BEGIN
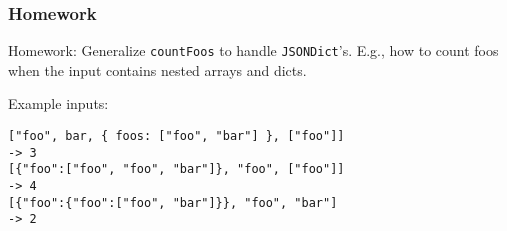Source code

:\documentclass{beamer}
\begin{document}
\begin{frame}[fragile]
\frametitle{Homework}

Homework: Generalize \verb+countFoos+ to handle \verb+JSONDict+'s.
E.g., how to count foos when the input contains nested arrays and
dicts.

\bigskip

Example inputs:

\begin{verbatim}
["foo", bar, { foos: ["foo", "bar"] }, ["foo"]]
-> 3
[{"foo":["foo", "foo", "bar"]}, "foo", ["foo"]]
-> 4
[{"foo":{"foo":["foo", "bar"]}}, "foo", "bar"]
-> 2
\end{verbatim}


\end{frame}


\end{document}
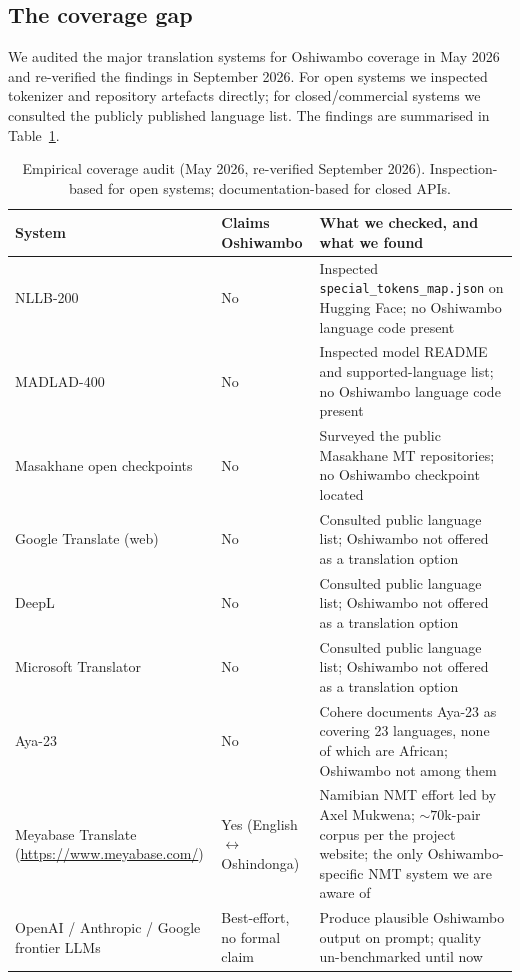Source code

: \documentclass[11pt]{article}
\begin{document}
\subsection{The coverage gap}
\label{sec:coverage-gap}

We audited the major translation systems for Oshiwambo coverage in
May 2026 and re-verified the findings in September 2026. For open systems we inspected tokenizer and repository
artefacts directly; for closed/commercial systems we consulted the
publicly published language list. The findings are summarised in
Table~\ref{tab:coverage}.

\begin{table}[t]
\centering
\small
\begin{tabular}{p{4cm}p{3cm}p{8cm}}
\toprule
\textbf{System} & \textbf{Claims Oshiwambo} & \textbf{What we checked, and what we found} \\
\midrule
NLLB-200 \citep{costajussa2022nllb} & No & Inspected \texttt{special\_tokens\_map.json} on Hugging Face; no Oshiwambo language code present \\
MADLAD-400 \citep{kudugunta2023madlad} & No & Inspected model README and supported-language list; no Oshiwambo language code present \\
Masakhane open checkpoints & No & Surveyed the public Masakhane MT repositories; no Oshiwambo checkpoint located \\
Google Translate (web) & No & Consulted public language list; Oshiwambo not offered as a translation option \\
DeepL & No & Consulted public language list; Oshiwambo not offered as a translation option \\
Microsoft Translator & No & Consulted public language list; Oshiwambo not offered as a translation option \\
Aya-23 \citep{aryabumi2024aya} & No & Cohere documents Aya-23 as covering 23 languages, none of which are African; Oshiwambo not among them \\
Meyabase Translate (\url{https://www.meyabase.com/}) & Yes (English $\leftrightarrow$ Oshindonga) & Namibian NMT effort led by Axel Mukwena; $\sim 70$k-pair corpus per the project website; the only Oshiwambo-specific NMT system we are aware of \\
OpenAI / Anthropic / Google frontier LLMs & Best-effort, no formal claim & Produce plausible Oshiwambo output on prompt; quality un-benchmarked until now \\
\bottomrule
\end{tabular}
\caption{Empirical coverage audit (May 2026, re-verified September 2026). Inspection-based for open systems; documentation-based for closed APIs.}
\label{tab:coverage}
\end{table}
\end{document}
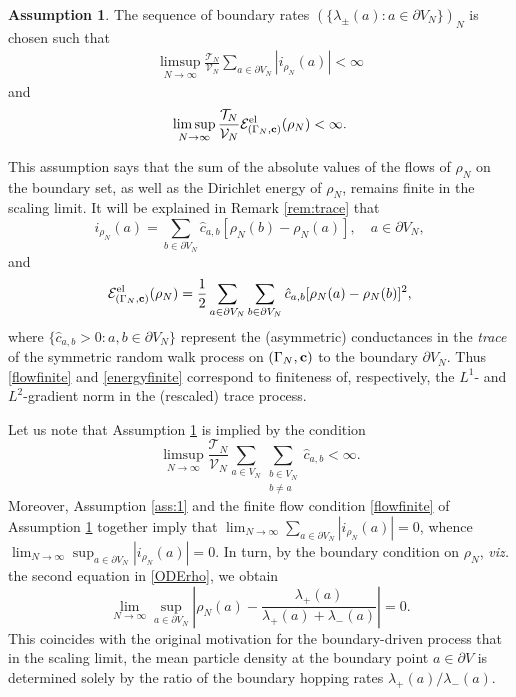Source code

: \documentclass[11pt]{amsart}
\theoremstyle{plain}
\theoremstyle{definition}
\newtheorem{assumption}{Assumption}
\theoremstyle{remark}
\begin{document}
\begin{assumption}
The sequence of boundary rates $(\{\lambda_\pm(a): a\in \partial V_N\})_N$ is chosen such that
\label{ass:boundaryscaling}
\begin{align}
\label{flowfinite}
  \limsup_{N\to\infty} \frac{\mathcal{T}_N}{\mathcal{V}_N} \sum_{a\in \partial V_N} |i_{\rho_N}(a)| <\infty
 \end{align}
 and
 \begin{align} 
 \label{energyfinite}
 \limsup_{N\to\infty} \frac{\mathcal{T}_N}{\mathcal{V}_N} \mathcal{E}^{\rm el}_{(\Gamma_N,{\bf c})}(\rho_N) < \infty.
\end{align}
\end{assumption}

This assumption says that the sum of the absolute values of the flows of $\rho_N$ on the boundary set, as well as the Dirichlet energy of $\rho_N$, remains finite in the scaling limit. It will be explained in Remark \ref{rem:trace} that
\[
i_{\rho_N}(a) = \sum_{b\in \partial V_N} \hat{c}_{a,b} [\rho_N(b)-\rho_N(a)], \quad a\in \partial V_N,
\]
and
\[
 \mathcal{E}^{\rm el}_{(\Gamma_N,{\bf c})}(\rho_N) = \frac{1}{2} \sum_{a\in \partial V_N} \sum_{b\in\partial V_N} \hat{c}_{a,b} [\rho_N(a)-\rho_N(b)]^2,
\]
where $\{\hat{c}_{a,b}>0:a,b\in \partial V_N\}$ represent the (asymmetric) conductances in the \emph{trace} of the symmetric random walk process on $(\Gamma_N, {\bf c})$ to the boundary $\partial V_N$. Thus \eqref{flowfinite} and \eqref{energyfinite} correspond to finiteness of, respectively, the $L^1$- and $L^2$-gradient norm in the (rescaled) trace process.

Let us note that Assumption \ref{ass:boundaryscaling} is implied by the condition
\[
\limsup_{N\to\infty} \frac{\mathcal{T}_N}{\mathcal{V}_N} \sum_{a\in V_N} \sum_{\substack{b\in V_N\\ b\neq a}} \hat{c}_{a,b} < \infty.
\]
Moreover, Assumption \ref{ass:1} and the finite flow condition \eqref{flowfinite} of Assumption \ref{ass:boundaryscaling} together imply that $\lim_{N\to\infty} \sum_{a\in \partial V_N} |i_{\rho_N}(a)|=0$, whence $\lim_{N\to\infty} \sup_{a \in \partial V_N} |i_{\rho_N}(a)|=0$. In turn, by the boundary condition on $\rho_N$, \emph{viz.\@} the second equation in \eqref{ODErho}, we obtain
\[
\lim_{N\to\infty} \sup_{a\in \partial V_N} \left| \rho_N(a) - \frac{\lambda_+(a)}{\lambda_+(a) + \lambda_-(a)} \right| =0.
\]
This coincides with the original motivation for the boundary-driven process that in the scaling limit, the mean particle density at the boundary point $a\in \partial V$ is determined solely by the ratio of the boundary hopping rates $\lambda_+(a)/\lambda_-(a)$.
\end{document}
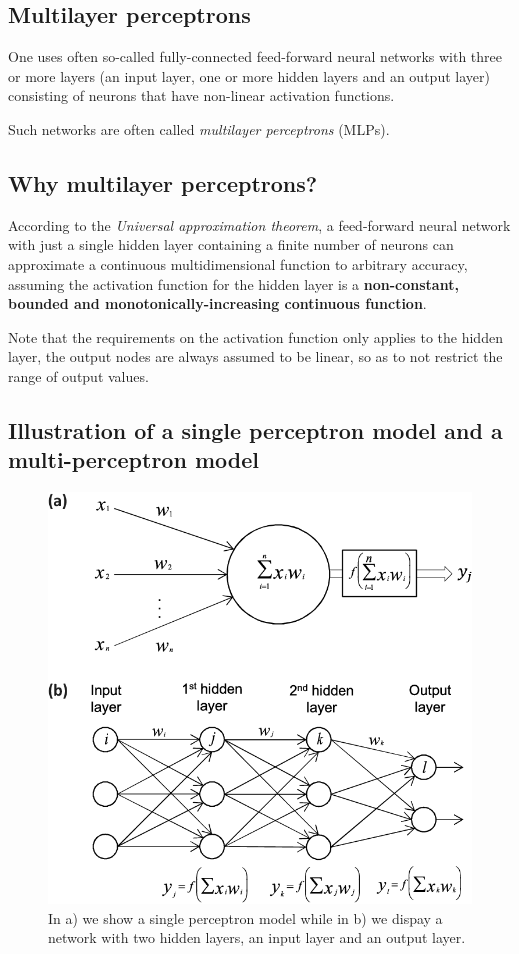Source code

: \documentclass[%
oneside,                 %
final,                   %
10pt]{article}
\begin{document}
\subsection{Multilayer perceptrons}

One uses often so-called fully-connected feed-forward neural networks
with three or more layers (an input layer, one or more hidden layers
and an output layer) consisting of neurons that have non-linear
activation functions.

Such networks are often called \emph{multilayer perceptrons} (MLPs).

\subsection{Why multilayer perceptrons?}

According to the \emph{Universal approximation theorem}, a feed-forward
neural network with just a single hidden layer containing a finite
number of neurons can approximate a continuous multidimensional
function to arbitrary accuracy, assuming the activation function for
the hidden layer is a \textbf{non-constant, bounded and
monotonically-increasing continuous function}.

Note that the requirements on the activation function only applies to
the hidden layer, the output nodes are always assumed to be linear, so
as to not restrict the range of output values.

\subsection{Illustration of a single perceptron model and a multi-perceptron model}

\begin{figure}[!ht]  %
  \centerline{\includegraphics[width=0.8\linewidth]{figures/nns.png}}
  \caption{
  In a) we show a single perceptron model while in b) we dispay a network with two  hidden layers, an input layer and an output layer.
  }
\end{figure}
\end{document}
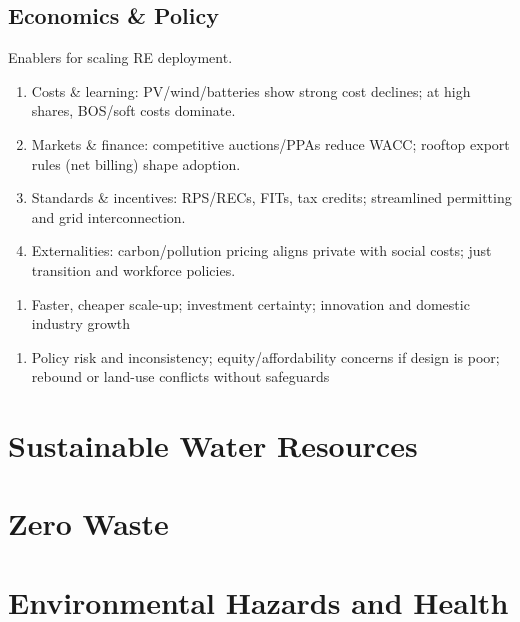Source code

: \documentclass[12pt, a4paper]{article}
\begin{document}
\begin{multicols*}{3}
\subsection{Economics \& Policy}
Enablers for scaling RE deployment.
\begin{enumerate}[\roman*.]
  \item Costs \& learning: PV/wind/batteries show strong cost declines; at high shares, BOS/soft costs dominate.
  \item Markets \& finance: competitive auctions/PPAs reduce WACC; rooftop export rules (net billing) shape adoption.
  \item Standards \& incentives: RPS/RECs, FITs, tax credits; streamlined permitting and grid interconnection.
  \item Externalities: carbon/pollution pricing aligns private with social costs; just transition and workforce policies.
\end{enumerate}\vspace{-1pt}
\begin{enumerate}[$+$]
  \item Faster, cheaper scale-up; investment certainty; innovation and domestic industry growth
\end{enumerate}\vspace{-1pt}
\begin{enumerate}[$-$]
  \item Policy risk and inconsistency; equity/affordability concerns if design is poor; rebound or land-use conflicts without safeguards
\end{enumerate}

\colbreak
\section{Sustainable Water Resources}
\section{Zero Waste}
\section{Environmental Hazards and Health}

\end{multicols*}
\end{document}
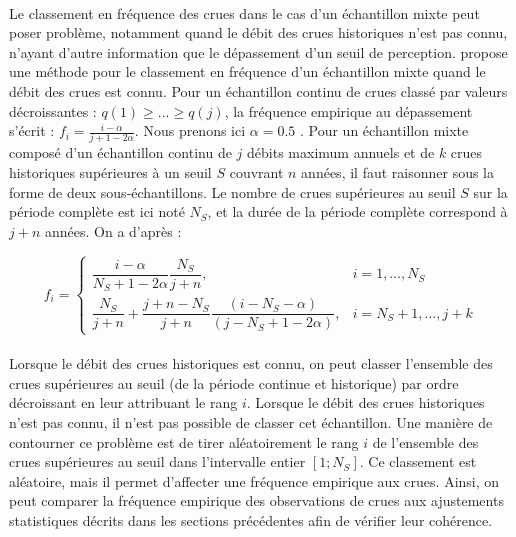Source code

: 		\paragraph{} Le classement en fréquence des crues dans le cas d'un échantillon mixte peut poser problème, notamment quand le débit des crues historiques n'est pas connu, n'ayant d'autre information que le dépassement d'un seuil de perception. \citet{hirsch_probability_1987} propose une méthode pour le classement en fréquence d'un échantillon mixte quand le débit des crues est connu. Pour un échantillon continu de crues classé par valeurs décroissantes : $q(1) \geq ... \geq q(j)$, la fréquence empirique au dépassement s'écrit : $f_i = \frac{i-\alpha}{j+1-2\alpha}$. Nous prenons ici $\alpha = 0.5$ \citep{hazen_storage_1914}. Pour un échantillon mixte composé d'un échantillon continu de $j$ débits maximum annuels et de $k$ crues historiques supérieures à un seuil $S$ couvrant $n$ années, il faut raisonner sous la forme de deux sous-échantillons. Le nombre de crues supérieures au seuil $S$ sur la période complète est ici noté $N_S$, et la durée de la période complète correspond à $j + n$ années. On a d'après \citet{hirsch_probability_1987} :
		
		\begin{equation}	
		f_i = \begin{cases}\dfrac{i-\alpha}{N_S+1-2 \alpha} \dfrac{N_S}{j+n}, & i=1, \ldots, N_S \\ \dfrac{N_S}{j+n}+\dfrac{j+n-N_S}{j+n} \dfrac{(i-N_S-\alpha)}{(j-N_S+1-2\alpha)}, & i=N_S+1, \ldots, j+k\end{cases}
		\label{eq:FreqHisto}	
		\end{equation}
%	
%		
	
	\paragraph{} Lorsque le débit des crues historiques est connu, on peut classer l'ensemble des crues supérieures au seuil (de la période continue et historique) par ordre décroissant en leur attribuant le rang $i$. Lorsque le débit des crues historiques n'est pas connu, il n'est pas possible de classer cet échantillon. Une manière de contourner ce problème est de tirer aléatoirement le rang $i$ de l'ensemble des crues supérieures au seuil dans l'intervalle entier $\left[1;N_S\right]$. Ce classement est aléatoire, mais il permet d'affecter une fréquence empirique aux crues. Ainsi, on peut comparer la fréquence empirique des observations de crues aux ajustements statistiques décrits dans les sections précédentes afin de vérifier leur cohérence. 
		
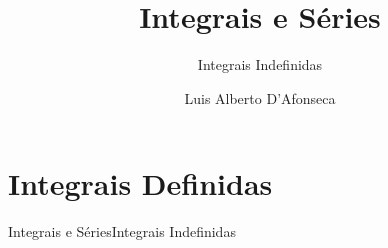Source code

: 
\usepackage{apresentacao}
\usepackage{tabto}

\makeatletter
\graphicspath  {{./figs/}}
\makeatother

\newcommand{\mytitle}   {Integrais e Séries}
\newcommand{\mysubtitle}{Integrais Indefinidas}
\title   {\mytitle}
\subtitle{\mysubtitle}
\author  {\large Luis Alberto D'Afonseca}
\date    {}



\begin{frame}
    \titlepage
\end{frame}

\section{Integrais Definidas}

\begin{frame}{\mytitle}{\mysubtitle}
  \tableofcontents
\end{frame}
END
● **WORK TASK**: Only a number is wanted: how many lines above include "continuous"?

● **EXPECTED OUTPUT**: 2